__What you are asked to do__
Reply with one number only: the count of lines below that contain the word "table".
━━━━━ Material for this task
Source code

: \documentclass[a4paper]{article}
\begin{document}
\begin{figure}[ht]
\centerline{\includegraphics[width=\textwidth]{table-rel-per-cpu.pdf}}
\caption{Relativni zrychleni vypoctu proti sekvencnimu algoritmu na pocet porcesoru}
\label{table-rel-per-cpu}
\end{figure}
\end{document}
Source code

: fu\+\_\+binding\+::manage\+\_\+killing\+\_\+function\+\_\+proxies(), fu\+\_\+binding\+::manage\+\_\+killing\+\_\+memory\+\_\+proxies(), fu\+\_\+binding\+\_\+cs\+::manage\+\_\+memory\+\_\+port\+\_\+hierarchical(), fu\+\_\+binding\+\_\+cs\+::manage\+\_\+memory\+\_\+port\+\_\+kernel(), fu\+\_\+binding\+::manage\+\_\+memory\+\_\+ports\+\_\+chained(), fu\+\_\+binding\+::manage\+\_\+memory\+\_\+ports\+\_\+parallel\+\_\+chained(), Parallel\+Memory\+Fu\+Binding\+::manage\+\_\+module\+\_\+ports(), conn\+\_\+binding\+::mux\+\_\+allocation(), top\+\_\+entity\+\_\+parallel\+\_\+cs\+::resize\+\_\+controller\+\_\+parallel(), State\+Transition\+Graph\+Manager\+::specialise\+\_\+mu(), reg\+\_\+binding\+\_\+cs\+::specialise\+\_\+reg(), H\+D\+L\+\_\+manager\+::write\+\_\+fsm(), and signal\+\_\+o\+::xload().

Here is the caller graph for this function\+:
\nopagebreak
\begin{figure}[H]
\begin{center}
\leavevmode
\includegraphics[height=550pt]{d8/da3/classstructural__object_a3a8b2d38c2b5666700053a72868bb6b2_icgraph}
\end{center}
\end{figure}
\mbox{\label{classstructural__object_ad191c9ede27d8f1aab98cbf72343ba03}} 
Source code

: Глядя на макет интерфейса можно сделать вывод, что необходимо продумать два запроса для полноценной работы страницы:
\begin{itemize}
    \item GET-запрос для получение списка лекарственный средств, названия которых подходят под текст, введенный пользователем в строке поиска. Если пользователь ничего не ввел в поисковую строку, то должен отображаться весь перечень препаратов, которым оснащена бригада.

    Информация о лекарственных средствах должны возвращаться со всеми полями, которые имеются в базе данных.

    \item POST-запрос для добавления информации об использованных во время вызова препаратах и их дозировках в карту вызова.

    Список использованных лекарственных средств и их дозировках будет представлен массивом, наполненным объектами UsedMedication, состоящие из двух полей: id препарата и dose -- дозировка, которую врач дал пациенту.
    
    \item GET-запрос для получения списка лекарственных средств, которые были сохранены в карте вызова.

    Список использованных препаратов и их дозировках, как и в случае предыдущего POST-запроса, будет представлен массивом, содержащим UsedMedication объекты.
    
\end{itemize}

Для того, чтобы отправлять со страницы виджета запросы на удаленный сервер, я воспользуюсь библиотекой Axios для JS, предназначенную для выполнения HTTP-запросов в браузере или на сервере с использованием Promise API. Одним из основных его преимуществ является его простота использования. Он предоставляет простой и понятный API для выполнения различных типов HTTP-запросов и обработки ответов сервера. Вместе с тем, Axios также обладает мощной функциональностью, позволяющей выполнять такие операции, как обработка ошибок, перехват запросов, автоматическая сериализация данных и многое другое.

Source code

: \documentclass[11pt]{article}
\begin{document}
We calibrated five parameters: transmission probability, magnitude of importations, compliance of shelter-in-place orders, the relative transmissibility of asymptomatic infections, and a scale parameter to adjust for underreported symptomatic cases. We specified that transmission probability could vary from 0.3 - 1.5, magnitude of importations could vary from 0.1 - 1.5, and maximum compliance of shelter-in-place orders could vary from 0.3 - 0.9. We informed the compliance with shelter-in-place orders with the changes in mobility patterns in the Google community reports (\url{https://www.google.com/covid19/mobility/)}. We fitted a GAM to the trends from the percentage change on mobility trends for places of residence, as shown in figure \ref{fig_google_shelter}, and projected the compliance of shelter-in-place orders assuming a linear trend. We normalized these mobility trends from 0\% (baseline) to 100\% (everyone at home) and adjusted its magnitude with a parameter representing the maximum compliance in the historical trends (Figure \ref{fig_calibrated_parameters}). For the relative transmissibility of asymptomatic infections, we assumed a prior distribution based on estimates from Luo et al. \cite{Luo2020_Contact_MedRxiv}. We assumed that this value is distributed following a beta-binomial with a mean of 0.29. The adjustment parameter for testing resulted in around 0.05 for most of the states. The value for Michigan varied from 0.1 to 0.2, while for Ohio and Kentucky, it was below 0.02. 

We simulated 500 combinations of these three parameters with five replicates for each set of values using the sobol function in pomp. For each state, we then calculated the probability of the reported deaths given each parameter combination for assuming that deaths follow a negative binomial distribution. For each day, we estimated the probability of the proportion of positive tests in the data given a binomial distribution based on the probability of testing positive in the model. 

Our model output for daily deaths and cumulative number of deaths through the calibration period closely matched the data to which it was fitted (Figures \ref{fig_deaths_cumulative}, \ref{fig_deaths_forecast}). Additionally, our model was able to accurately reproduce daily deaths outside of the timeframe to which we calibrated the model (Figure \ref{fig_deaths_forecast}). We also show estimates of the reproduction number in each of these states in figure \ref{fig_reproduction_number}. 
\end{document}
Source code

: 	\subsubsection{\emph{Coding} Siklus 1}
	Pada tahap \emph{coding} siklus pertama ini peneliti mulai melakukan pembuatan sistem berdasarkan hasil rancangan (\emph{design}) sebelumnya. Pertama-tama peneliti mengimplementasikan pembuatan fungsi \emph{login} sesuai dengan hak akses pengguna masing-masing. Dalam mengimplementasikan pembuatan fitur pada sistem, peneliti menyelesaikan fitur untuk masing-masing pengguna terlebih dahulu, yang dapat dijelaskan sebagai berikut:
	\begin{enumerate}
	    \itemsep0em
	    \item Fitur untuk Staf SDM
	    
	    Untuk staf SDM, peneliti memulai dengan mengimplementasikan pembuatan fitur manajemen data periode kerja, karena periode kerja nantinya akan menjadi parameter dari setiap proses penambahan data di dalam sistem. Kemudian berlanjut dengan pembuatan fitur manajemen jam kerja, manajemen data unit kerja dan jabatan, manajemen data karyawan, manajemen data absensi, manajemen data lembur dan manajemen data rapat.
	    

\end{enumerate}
━━━━━━━━━━
__Solved problem__
2